When you started at VNA forty years ago, you were a nurse, but how much more did you have to learn?
“I had to learn everything. I replaced a person who already left her position. She left a piece of paper with three things written on it that the executive director needed to do. Those three things have gone away over time, but there’s way more than three things that you have to do and I had to learn it all.
“I was just a kid, and it was one of those times when the agency was really in a lot of financial trouble, and so I just had to learn it and then relearn it as the regulations changed.”
Over is leaving a note for Lisa Steiner, and there are probably 15 to 20 pages of everything month to month and day to day that she needs to do.
“She also has my phone number,” Over added.
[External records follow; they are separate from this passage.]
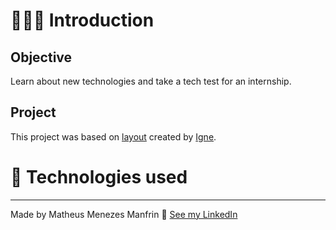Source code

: # 👨🏻‍💻 Introduction

## Objective

Learn about new technologies and take a tech test for an internship.

## Project

This project was based on [layout](./docs/layout.pdf) created by [Igne](https://igne.com.br).

# 🚀 Technologies used

<!-- - [HTML](https://html.com/)
- [Style Guide Fluig](https://style.fluig.com/)
- [Jquery](https://jquery.com/) -->

---

Made by Matheus Menezes Manfrin 🦥 [See my LinkedIn](https://www.linkedin.com/in/manfrinmm/)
(Video credit: Kelly Beveridge)
Quality of Care
“The thing I’m most proud of is the quality of care that we give. If people just understood what a great health care organization we are. For instance, I received a letter about a year ago from a woman in Forest County who said she grew up in the city and lived there until recently. She said she never expected to come to Forest County and get the high quality of care that she has received from the VNA. I’m just so proud of these people, and I think everybody cares about the job that they do.
“Working through the COVID Pandemic, they just went out and saw their patients. I’m sure everyone was scared, but they did what they needed to do to take care of people. We had several referrals of people that had been in the hospital positive with COVID, and we took care of them when they came out of the hospital. Our staff had PPE from the middle of March. But, when you’re seeing someone that has been diagnosed with it, then there’s more involved with wearing a gown, gloves, and a mask.”
Jill and her husband Lawrence have some plans for retirement, but some are on hold because of COVID.
“We’re going to do hopefully a little bit of traveling. Our initial thoughts a few months ago were that we would head out west, but even though I feel like the pandemic isn’t a huge issue right now, we put off those plans. We’re not doing that yet. We plan to go to Erie to watch our granddaughter play soccer, but I hear it’s still in yellow, so I don’t know if she’s going to get to play soccer.”
Ever the realist after serving 40 years at the VNA, Over offers some other possibilities.
“My alternate plan is to sit on my couch, get even fatter, and play Candy Crush. So far, that part of the plan is coming together.”